● **Problem**
Look through the records, and wherever the string "doctors" turns up, copy out that line.

● **Records for processing**
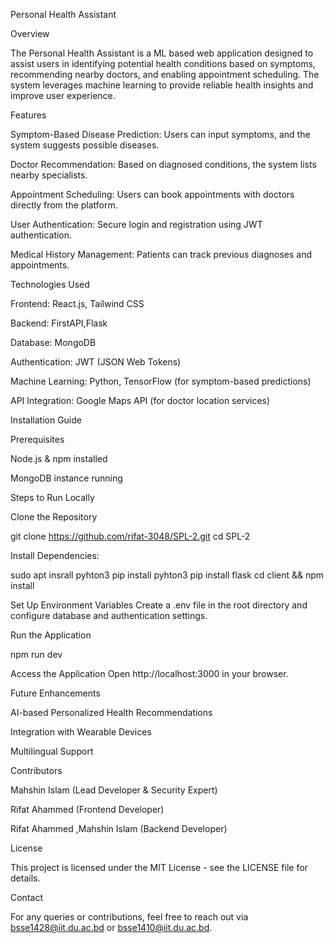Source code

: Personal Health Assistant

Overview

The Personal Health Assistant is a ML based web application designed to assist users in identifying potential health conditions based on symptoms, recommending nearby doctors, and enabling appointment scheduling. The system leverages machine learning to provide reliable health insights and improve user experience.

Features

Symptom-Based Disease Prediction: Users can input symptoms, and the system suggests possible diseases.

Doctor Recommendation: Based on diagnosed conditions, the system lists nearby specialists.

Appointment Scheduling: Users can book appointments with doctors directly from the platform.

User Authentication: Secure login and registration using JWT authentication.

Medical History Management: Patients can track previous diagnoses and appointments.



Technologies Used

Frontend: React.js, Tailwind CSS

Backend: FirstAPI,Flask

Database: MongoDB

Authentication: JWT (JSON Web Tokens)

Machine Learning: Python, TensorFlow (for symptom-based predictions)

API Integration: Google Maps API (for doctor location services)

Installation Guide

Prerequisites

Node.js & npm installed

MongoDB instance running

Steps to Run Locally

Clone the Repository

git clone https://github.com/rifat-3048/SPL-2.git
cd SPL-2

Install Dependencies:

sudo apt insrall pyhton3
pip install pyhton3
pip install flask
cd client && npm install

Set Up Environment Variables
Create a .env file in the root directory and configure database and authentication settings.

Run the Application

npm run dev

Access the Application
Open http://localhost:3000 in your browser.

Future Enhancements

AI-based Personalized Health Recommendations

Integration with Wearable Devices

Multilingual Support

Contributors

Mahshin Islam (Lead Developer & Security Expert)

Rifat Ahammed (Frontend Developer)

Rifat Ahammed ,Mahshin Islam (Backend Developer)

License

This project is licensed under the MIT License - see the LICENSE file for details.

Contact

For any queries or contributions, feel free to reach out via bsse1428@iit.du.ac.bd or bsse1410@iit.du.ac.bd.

---

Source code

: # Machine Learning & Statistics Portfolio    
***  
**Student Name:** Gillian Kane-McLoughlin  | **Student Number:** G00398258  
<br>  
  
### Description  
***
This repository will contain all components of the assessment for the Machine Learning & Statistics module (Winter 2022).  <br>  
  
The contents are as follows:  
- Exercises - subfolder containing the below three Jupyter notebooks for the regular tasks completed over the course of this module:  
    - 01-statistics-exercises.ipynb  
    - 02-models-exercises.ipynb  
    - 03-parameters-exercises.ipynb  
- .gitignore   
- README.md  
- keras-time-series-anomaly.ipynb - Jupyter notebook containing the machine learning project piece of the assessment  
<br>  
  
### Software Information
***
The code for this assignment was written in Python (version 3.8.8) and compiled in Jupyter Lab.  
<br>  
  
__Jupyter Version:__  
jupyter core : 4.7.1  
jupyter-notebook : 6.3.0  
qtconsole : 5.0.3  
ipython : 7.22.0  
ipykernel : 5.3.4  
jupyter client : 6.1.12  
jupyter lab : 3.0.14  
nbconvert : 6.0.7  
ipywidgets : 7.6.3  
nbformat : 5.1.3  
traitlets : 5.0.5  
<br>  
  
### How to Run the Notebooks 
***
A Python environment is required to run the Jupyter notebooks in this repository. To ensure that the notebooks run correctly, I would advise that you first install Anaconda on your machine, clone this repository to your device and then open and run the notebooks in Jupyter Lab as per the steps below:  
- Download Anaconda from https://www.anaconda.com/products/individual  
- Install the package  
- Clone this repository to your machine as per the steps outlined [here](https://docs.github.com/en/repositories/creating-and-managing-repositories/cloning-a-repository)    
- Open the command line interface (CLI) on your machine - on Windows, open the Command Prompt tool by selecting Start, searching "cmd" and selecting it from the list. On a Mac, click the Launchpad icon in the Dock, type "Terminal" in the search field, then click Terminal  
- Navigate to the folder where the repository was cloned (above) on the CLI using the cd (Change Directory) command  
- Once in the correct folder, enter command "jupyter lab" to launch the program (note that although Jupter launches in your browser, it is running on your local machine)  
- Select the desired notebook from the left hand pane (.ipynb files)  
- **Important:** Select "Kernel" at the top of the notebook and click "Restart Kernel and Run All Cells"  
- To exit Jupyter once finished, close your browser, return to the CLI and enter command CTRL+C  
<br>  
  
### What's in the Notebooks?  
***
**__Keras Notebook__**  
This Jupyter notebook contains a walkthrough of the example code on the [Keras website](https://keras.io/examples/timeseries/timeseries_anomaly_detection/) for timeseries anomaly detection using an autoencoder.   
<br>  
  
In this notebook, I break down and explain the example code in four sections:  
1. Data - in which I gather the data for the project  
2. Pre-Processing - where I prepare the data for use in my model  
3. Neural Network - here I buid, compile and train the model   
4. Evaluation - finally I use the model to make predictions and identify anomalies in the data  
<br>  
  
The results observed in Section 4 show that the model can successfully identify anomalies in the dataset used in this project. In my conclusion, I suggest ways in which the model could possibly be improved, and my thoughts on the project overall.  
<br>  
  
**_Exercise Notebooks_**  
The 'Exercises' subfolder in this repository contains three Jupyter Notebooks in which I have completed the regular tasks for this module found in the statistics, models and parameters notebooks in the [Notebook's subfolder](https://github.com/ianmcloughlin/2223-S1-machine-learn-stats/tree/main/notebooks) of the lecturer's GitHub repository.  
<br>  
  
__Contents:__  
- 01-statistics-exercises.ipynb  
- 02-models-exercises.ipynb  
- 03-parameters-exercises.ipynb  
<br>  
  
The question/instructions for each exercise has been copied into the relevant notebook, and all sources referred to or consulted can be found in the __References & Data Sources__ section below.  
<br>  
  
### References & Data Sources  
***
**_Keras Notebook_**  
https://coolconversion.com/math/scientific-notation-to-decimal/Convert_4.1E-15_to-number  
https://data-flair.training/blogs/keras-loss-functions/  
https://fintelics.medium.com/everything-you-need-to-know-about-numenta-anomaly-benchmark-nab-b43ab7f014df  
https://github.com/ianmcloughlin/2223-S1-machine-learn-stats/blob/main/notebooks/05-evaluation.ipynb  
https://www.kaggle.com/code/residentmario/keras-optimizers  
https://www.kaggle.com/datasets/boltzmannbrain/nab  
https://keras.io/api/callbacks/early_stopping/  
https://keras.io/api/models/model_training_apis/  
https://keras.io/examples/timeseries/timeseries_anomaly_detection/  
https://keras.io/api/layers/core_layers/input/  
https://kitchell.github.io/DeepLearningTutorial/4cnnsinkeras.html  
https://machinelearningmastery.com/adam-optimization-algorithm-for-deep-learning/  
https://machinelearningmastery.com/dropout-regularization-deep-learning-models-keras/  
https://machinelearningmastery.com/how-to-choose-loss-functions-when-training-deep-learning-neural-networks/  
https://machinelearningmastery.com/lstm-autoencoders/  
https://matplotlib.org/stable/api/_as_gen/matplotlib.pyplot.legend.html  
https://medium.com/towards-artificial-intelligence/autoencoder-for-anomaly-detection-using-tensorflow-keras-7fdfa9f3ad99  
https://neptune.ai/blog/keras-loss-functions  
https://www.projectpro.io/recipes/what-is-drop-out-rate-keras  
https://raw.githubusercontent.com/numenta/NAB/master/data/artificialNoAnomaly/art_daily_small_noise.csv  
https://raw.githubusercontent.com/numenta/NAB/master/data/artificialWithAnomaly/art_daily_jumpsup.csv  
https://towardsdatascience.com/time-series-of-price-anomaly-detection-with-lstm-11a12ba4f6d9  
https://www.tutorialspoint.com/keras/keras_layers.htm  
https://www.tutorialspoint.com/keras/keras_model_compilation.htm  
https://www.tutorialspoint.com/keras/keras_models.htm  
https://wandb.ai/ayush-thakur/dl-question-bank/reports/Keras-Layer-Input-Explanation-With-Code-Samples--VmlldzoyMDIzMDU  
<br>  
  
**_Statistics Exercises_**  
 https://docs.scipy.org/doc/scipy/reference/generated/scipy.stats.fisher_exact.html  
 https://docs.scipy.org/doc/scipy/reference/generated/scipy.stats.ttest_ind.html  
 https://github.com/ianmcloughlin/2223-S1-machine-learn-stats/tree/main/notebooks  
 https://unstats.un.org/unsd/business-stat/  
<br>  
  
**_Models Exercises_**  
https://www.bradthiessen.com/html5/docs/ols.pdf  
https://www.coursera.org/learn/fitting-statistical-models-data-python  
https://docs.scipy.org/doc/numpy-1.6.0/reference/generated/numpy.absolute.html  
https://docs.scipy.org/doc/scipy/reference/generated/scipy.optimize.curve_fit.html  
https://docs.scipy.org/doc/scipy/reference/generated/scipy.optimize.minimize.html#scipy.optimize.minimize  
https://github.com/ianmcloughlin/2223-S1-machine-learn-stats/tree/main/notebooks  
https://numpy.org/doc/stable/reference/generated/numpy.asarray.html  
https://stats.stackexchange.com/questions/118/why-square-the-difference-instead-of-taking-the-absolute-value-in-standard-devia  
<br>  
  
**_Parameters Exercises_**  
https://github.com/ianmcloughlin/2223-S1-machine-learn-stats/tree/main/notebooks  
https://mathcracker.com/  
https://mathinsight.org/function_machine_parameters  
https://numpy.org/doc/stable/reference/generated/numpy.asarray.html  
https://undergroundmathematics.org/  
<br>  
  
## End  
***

---

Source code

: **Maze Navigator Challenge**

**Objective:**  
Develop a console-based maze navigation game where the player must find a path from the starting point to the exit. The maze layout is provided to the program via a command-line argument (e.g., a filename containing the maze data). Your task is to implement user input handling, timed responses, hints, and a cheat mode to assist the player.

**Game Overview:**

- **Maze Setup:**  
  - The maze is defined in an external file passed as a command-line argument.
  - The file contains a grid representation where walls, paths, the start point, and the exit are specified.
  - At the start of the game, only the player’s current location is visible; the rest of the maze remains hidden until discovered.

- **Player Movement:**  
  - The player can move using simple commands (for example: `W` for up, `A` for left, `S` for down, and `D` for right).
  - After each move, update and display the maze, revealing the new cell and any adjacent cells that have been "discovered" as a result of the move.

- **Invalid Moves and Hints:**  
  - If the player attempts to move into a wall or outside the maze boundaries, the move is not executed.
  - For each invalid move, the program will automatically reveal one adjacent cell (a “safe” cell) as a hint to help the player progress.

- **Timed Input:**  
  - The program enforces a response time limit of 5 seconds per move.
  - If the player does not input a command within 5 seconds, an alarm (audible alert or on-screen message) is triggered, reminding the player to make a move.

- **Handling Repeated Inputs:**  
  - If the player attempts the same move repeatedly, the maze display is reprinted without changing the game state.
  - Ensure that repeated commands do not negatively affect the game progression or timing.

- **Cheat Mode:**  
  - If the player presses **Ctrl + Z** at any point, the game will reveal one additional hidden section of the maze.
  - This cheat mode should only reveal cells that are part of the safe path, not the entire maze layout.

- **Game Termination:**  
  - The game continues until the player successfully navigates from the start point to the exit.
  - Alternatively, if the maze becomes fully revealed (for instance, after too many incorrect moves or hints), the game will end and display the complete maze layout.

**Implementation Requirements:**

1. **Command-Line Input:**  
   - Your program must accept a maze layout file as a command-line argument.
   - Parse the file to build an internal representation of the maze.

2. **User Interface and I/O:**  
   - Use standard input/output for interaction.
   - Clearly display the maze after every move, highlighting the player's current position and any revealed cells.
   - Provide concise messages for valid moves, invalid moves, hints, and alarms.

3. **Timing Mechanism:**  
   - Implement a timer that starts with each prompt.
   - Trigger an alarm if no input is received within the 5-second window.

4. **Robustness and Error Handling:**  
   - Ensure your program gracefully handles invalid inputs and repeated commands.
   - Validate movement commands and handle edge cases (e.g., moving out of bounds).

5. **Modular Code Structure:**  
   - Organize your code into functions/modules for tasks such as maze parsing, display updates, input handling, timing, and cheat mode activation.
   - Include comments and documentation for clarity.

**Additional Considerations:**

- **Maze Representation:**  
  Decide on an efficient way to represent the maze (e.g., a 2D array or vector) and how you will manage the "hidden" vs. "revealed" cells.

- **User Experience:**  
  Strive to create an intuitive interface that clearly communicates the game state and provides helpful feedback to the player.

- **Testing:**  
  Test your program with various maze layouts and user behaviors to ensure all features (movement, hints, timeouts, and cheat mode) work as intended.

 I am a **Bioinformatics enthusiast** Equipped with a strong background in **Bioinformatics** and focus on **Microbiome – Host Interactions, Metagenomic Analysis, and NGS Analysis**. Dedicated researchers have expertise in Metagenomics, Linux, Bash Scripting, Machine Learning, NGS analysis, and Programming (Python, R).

● **Result of this task**
The Personal Health Assistant is a ML based web application designed to assist users in identifying potential health conditions based on symptoms, recommending nearby doctors, and enabling appointment scheduling. The system leverages machine learning to provide reliable health insights and improve user experience.
Appointment Scheduling: Users can book appointments with doctors directly from the platform.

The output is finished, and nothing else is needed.